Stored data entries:

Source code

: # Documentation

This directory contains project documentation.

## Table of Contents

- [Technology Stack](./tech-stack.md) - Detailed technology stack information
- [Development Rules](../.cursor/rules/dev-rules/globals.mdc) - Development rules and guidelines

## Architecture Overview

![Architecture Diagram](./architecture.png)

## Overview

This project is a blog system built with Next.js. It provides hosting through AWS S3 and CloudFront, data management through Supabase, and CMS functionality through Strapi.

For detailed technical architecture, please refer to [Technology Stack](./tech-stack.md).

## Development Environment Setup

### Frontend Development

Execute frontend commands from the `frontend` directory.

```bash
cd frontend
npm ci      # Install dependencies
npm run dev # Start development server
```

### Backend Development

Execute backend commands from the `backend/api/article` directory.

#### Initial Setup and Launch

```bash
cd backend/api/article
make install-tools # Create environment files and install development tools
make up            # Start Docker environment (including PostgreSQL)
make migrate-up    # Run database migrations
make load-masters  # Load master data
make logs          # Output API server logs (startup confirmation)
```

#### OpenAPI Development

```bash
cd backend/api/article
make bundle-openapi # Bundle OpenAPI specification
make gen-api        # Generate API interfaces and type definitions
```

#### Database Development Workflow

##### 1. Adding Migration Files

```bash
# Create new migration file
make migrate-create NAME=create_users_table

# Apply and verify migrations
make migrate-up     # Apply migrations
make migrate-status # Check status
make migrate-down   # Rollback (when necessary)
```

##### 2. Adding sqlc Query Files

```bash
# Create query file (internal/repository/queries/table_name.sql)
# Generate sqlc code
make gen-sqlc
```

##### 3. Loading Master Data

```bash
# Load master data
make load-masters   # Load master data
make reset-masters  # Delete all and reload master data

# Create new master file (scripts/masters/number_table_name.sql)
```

Your task — Looking at the data above, say how many lines contain the word "migrations", with no added words.

Response — 3